The appellant alleges he was in error in doing so.
There was no ground of appeal relating to whether the head sentence and non-parole period were manifestly excessive. The only appeal ground was whether more than a 25 per cent discount for the plea should have been allowed. The final sentence imposed by the Judge was imprisonment for three years with a non-parole period of two years.
Background
Kerry Bridgland is the mother of the appellant. In her declaration she described how the appellant, leading up to the events on 11 June 2014, had become heavily dependent on illegal drugs, particularly methamphetamine.
At 2.00 am on 11 June 2014 the appellant came home and yelled at his mother to make him dinner. He was really angry. He went to the kitchen, he yelled out “I’ll fucken stab you all in the back – you’ve all fucken betrayed me, my own family”. He then said “Well, there’s knives here with each one of your names on it – one for [I], for betraying me, one for [C], one for [J], one for the one in pink, they call my mother, and one for my brother.” [20]
[20] Appeal book p 168.
Ms Bridgland was petrified for her own safety and for the children. At the time she was wearing pink pyjamas. The names referred to are those of the appellant’s children. The children were all awake at this stage. There were declarations from two of the children confirming Ms Bridgland’s statement. Unsurprisingly they were also terrified. The police attended and the appellant was taken for mental health assessment. The following day he was arrested. When spoken to by the police he denied the allegations saying he never uttered any threats.
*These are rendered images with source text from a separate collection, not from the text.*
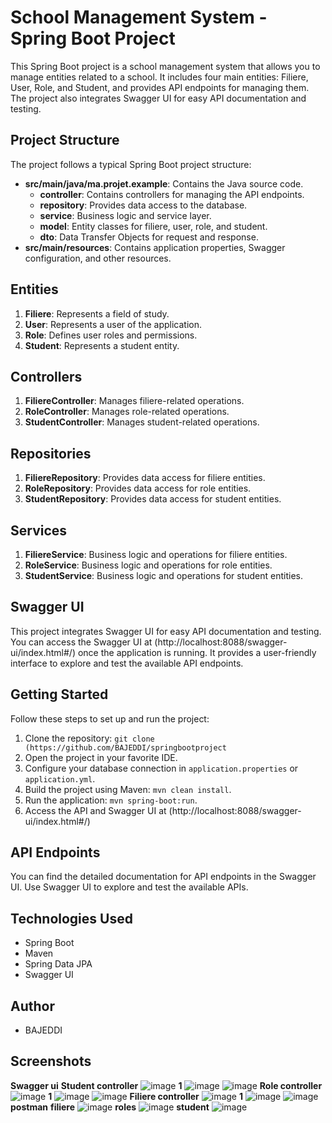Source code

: 
# School Management System - Spring Boot Project

This Spring Boot project is a school management system that allows you to manage entities related to a school. It includes four main entities: Filiere, User, Role, and Student, and provides API endpoints for managing them. The project also integrates Swagger UI for easy API documentation and testing.


## Project Structure

The project follows a typical Spring Boot project structure:

- **src/main/java/ma.projet.example**: Contains the Java source code.
  - **controller**: Contains controllers for managing the API endpoints.
  - **repository**: Provides data access to the database.
  - **service**: Business logic and service layer.
  - **model**: Entity classes for filiere, user, role, and student.
  - **dto**: Data Transfer Objects for request and response.
- **src/main/resources**: Contains application properties, Swagger configuration, and other resources.

## Entities

1. **Filiere**: Represents a field of study.
2. **User**: Represents a user of the application.
3. **Role**: Defines user roles and permissions.
4. **Student**: Represents a student entity.

## Controllers

1. **FiliereController**: Manages filiere-related operations.
2. **RoleController**: Manages role-related operations.
3. **StudentController**: Manages student-related operations.

## Repositories

1. **FiliereRepository**: Provides data access for filiere entities.
2. **RoleRepository**: Provides data access for role entities.
3. **StudentRepository**: Provides data access for student entities.

## Services

1. **FiliereService**: Business logic and operations for filiere entities.
2. **RoleService**: Business logic and operations for role entities.
3. **StudentService**: Business logic and operations for student entities.

## Swagger UI

This project integrates Swagger UI for easy API documentation and testing. You can access the Swagger UI at (http://localhost:8088/swagger-ui/index.html#/) once the application is running. It provides a user-friendly interface to explore and test the available API endpoints.

## Getting Started

Follow these steps to set up and run the project:

1. Clone the repository: `git clone (https://github.com/BAJEDDI/springbootproject`
2. Open the project in your favorite IDE.
3. Configure your database connection in `application.properties` or `application.yml`.
4. Build the project using Maven: `mvn clean install`.
5. Run the application: `mvn spring-boot:run`.
6. Access the API and Swagger UI at (http://localhost:8088/swagger-ui/index.html#/)

## API Endpoints

You can find the detailed documentation for API endpoints in the Swagger UI. Use Swagger UI to explore and test the available APIs.

## Technologies Used

- Spring Boot
- Maven
- Spring Data JPA
- Swagger UI

## Author

- BAJEDDI

## Screenshots
**Swagger ui**
**Student controller**
![image](https://github.com/BAJEDDI/springbootproject/assets/147507670/e9842238-addb-4fd8-b0be-4f04bf9b5101)
**1**
![image](https://github.com/BAJEDDI/springbootproject/assets/147507670/26e44e51-cd02-4908-9f9b-2b284be175fa)
![image](https://github.com/BAJEDDI/springbootproject/assets/147507670/b85f1fdb-86aa-4c2c-896d-98527ce555a9)
**Role controller**
![image](https://github.com/BAJEDDI/springbootproject/assets/147507670/bc96c852-ea83-4aa7-a99c-ddc788620f7d)
**1**
![image](https://github.com/BAJEDDI/springbootproject/assets/147507670/fe37b093-d6cc-4171-9243-4dd4902e78c8)
![image](https://github.com/BAJEDDI/springbootproject/assets/147507670/a8f07c5c-cc64-4513-a7b1-8b1e13f4f18d)
**Filiere controller**
![image](https://github.com/BAJEDDI/springbootproject/assets/147507670/a66e7d8b-6648-44ca-89d9-fed00f05f0cc)
**1**
![image](https://github.com/BAJEDDI/springbootproject/assets/147507670/5ad14a36-bf6a-4aa8-896a-087d1e75d44f)
![image](https://github.com/BAJEDDI/springbootproject/assets/147507670/5bbcb751-714d-4397-bb91-176890a46c5f)
**postman**
   **filiere**
![image](https://github.com/BAJEDDI/springbootproject/assets/147507670/f8c74b91-c66b-4ece-823d-f062ef579143)
   **roles**
![image](https://github.com/BAJEDDI/springbootproject/assets/147507670/6406148e-029c-4dec-906c-2a0e4c055ed8)
**student**
![image](https://github.com/BAJEDDI/springbootproject/assets/147507670/5d0d6b42-d9c1-4c64-9441-4fb435376ee9)


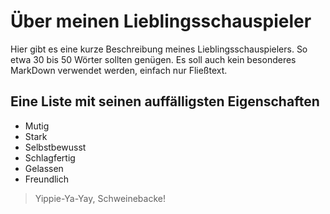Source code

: # Über meinen Lieblingsschauspieler

Hier gibt es eine kurze Beschreibung meines Lieblingsschauspielers. So etwa 30 bis 50 Wörter sollten genügen. Es soll auch kein besonderes MarkDown verwendet werden, einfach nur Fließtext.

## Eine Liste mit seinen auffälligsten Eigenschaften

* Mutig
* Stark
* Selbstbewusst
* Schlagfertig
* Gelassen
* Freundlich

> Yippie-Ya-Yay,
> Schweinebacke!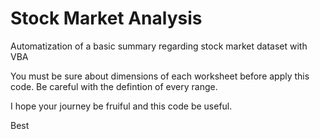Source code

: # Stock Market Analysis

Automatization of a basic summary regarding stock market dataset with VBA

You must be sure about dimensions of each worksheet before apply this code. Be careful with the defintion of every range.

I hope your journey be fruiful and this code be useful.

Best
The appellant was arrested on 12 June 2014 and charged with four counts of aggravated threatening to kill. No alternative charges were laid at that time by the prosecution. After committal he appeared in the District Court on 10 November 2014 and the arraignment was adjourned to enable a psychiatric report to be obtained. On 15 December 2014 the District Court was advised that the appellant was competent to plead to the charges and he was arraigned and pleaded not guilty to those charges. On 21 January 2015 a trial date of 18 May 2015 was allocated.
Shortly before trial, negotiations occurred between the prosecution and the defence. As a result of that, on 18 May 2015, the information was amended to allege four counts of aggravated threatening harm, contrary to section 19(2) of the Act. The appellant pleaded guilty to the amended counts.
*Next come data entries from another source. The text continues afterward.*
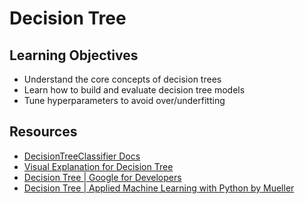 # Decision Tree

## Learning Objectives

- Understand the core concepts of decision trees
- Learn how to build and evaluate decision tree models
- Tune hyperparameters to avoid over/underfitting

## Resources
- [DecisionTreeClassifier Docs](https://scikit-learn.org/stable/modules/generated/sklearn.tree.DecisionTreeClassifier.html)
- [Visual Explanation for Decision Tree](https://mlu-explain.github.io/decision-tree/)
- [Decision Tree | Google for Developers](https://developers.google.com/machine-learning/decision-forests/decision-trees)
- [Decision Tree | Applied Machine Learning with Python by Mueller](https://amueller.github.io/aml/02-supervised-learning/08-decision-trees.html)
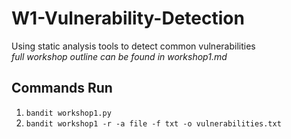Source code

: # W1-Vulnerability-Detection
Using static analysis tools to detect common vulnerabilities  
*full workshop outline can be found in workshop1.md*

## Commands Run
1. `bandit workshop1.py`
2. `bandit workshop1 -r -a file -f txt -o vulnerabilities.txt`
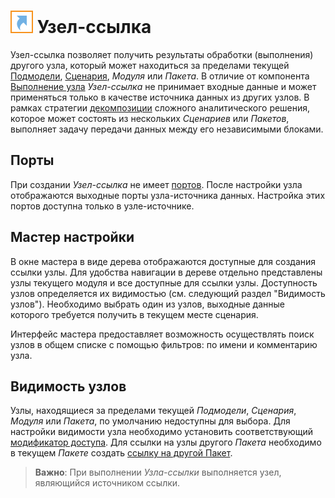 # ![Узел-ссылка](../../images/icons/controls/reference_link.svg) Узел-ссылка

Узел-ссылка позволяет получить результаты обработки (выполнения) другого узла, который может находиться за пределами текущей [Подмодели](./submodel.md), [Сценария](../../scenario/README.md), *Модуля* или *Пакета*. В отличие от компонента [Выполнение узла](../../processors/control/execute-node.md) *Узел-ссылка* не принимает входные данные и может применяться только в качестве источника данных из других узлов. В рамках стратегии [декомпозиции](../../quick-start/design-principles.md#dekompozitsiya) сложного аналитического решения, которое может состоять из нескольких *Сценариев* или *Пакетов*, выполняет задачу передачи данных между его независимыми блоками.

## Порты

При создании *Узел-ссылка* не имеет [портов](../../scenario/ports/README.md). После настройки узла отображаются выходные порты узла-источника данных. Настройка этих портов доступна только в узле-источнике.

## Мастер настройки

В окне мастера в виде дерева отображаются доступные для создания ссылки узлы. Для удобства навигации в дереве отдельно представлены узлы текущего модуля и все доступные для ссылки узлы. Доступность узлов определяется их видимостью (см. следующий раздел "Видимость узлов"). Необходимо выбрать один из узлов, выходные данные которого требуется получить в текущем месте сценария.

Интерфейс мастера предоставляет возможность осуществлять поиск узлов в общем списке с помощью фильтров: по имени и комментарию узла.

## Видимость узлов

Узлы, находящиеся за пределами текущей *Подмодели*, *Сценария*, *Модуля* или *Пакета*, по умолчанию недоступны для выбора. Для настройки видимости узла необходимо установить соответствующий [модификатор доступа](../../scenario/access-modifier.md). Для ссылки на узлы другого *Пакета* необходимо в текущем *Пакете* создать [ссылку на другой Пакет](../../scenario/link-to-packet.md).

> **Важно**: При выполнении *Узла-ссылки* выполняется узел, являющийся источником ссылки.
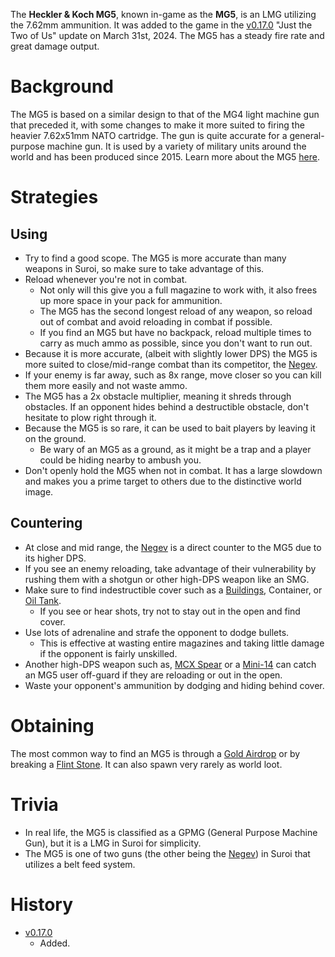 The **Heckler & Koch MG5**, known in-game as the **MG5**, is an LMG utilizing the 7.62mm ammunition. It was added to the game in the [v0.17.0](https://github.com/HasangerGames/suroi/releases/tag/v0.17.0) "Just the Two of Us" update on March 31st, 2024. The MG5 has a steady fire rate and great damage output.

# Background
The MG5 is based on a similar design to that of the MG4 light machine gun that preceded it, with some changes to make it more suited to firing the heavier 7.62x51mm NATO cartridge. The gun is quite accurate for a general-purpose machine gun. It is used by a variety of military units around the world and has been produced since 2015. Learn more about the MG5 [here](https://en.wikipedia.org/wiki/Heckler_&_Koch_MG5).

# Strategies
## Using
- Try to find a good scope. The MG5 is more accurate than many weapons in Suroi, so make sure to take advantage of this.
- Reload whenever you're not in combat.
  - Not only will this give you a full magazine to work with, it also frees up more space in your pack for ammunition.
  - The MG5 has the second longest reload of any weapon, so reload out of combat and avoid reloading in combat if possible.
  - If you find an MG5 but have no backpack, reload multiple times to carry as much ammo as possible, since you don't want to run out.
- Because it is more accurate, (albeit with slightly lower DPS) the MG5 is more suited to close/mid-range combat than its competitor, the [Negev](/weapons/guns/negev).
- If your enemy is far away, such as 8x range, move closer so you can kill them more easily and not waste ammo.
- The MG5 has a 2x obstacle multiplier, meaning it shreds through obstacles. If an opponent hides behind a destructible obstacle, don't hesitate to plow right through it.
- Because the MG5 is so rare, it can be used to bait players by leaving it on the ground.
  - Be wary of an MG5 as a ground, as it might be a trap and a player could be hiding nearby to ambush you.
- Don't openly hold the MG5 when not in combat. It has a large slowdown and makes you a prime target to others due to the distinctive world image.

## Countering
- At close and mid range, the [Negev](/weapons/guns/negev) is a direct counter to the MG5 due to its higher DPS.
- If you see an enemy reloading, take advantage of their vulnerability by rushing them with a shotgun or other high-DPS weapon like an SMG.
- Make sure to find indestructible cover such as a [Buildings](/buildings), Container, or [Oil Tank](/obstacles/oil_tank).
  - If you see or hear shots, try not to stay out in the open and find cover.
- Use lots of adrenaline and strafe the opponent to dodge bullets.
  - This is effective at wasting entire magazines and taking little damage if the opponent is fairly unskilled.
- Another high-DPS weapon such as, [MCX Spear](/weapons/guns/mcx_spear) or a [Mini-14](/weapons/guns/mini14) can catch an MG5 user off-guard if they are reloading or out in the open.
- Waste your opponent's ammunition by dodging and hiding behind cover.

# Obtaining
The most common way to find an MG5 is through a [Gold Airdrop](/obstacles/gold_airdrop_crate) or by breaking a [Flint Stone](/obstacles/flint_stone). It can also spawn very rarely as world loot.

# Trivia
- In real life, the MG5 is classified as a GPMG (General Purpose Machine Gun), but it is a LMG in Suroi for simplicity.
- The MG5 is one of two guns (the other being the [Negev](/weapons/guns/negev)) in Suroi that utilizes a belt feed system.

# History

- [v0.17.0](https://github.com/HasangerGames/suroi/releases/tag/v0.17.0)
  - Added.

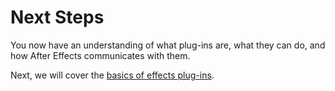 # Next Steps

You now have an understanding of what plug-ins are, what they can do, and how After Effects communicates with them.

Next, we will cover the [basics of effects plug-ins](../effect-basics/effect-basics.md#effect-basics-effect-basics).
It is particularly important to note in this case that the pleas were entered on the basis that the allegations contained within the declarations were not disputed. Despite his denials to the police in his record of interview he now accepted the nature and the content of the threats as initially alleged by each of the victims. It is also important to note that the aggravating feature in relation to each count was not varied nor amended.
Submissions were made before the Judge on 14 August 2015. It was put to the sentencing Judge that counsel had spent “a number of sessions with him in custody” and that he understands now the combination of his powerful build and the knives must have been truly terrifying to his victims. At the time of sentencing he had spent just over 14 months in custody.
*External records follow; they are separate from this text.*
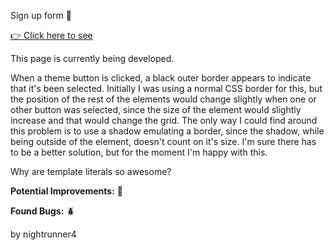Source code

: Sign up form 📃

<a href='https://nightrunner4.github.io/Sign-up-Form'>👉 Click here to see</a>

This page is currently being developed.

When a theme button is clicked, a black outer border appears to indicate that it's been selected. Initially I was using a normal CSS border for this, but the position of the rest of the elements would 
change slightly when one or other button was selected, since the size of the element would slightly increase and that would change the grid. The only way I could find around this problem is to use a shadow emulating a border, since the shadow, while being outside of the element, doesn't count on it's size. I'm sure there has to be a better solution, but for the moment I'm happy with this.

Why are template literals so awesome?

<b>Potential Improvements:</b> 💪


<b>Found Bugs:</b> 🪲



by nightrunner4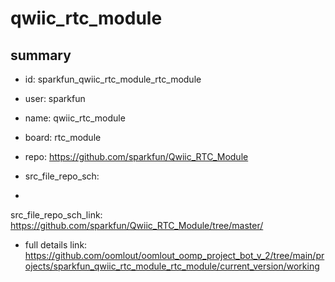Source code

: # qwiic_rtc_module
 
## summary 
* id: sparkfun_qwiic_rtc_module_rtc_module
* user: sparkfun
* name: qwiic_rtc_module
* board: rtc_module
* repo: https://github.com/sparkfun/Qwiic_RTC_Module



* src_file_repo_sch: 
*
 src_file_repo_sch_link: https://github.com/sparkfun/Qwiic_RTC_Module/tree/master/
* full details link: https://github.com/oomlout/oomlout_oomp_project_bot_v_2/tree/main/projects/sparkfun_qwiic_rtc_module_rtc_module/current_version/working  






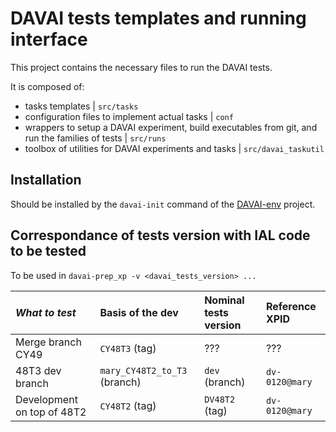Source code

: DAVAI tests templates and running interface
===========================================

This project contains the necessary files to run the DAVAI tests.

It is composed of:
- tasks templates | `src/tasks`
- configuration files to implement actual tasks | `conf`
- wrappers to setup a DAVAI experiment, build executables from git, and run the families of tests | `src/runs`
- toolbox of utilities for DAVAI experiments and tasks | `src/davai_taskutil`

Installation
------------

Should be installed by the `davai-init` command of the [DAVAI-env](https://github.com/ACCORD-NWP/DAVAI-env) project.

Correspondance of tests version with IAL code to be tested
----------------------------------------------------------

To be used in `davai-prep_xp -v <davai_tests_version> ...`

| _What to test_ | Basis of the dev | Nominal tests version | Reference XPID |
|:-----------------|:-----------------|:----------------------|:---------------|
| Merge branch CY49 | `CY48T3` (tag) | ??? | ??? |
| 48T3 dev branch | `mary_CY48T2_to_T3` (branch) | `dev` (branch) | `dv-0120@mary` |
| Development on top of 48T2 | `CY48T2` (tag) | `DV48T2` (tag) | `dv-0120@mary` |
The prosecution accepted before the sentencing Judge that in light of the amended charges the appellant was in fact entitled to up to 40 per cent discount pursuant to section 10C(2)(a) of the Criminal Law (Sentencing) Act 1988 (“Sentencing Act”).
At the end of the submissions the Judge proceeded to sentence.
In his sentencing remarks, the Judge noted the appellant’s background and in particular his prior “dreadful criminal record, which includes many crimes of violence”. The Judge referred to the psychological and psychiatric reports that were before him and he also quoted parts of the witness statements. He noted that the appellant remained in custody since his arrest on 12 June 2014. The Judge noted the fact that the appellant had not seen his children since he had been arrested on 12 June 2014 and in fact there was an intervention order which prevented contact. The Judge noted “You will have no chance of reconciling with your family if you continue to use drugs such as ice, as that drug, along with others, has an adverse effect on your personality”.[21]
[21] Appeal book p 136.
Utilising section 18A of the Sentencing Act the Judge imposed a single sentence of imprisonment in relation to the four charges. After allowing for a discount of 25 per cent for the plea he imposed a sentence of three years imprisonment with a non–parole period of two years backdated to commence on 12 June 2014.
Appellant’s submissions
The appellant’s sole ground of appeal was that a sentencing error occurred in that the Judge should have extended the full 40 per cent discount in accordance with the Sentencing Act. The appellant accepted that Parliament intended to provide a discretion to the sentencing Judges. However, the appellant complained that the Judge did not explain why a discount of 40 per cent would be disproportionate to the seriousness of the offence or why a discount of 40 per cent would shock the public conscience. The appellant submitted that a judge should explain the basis of a sentence so that an accused understands the sentence and also to demonstrate that legal principles have been applied correctly.[22]
[22] R v Copeland (No 2) (2010) 108 SASR 398.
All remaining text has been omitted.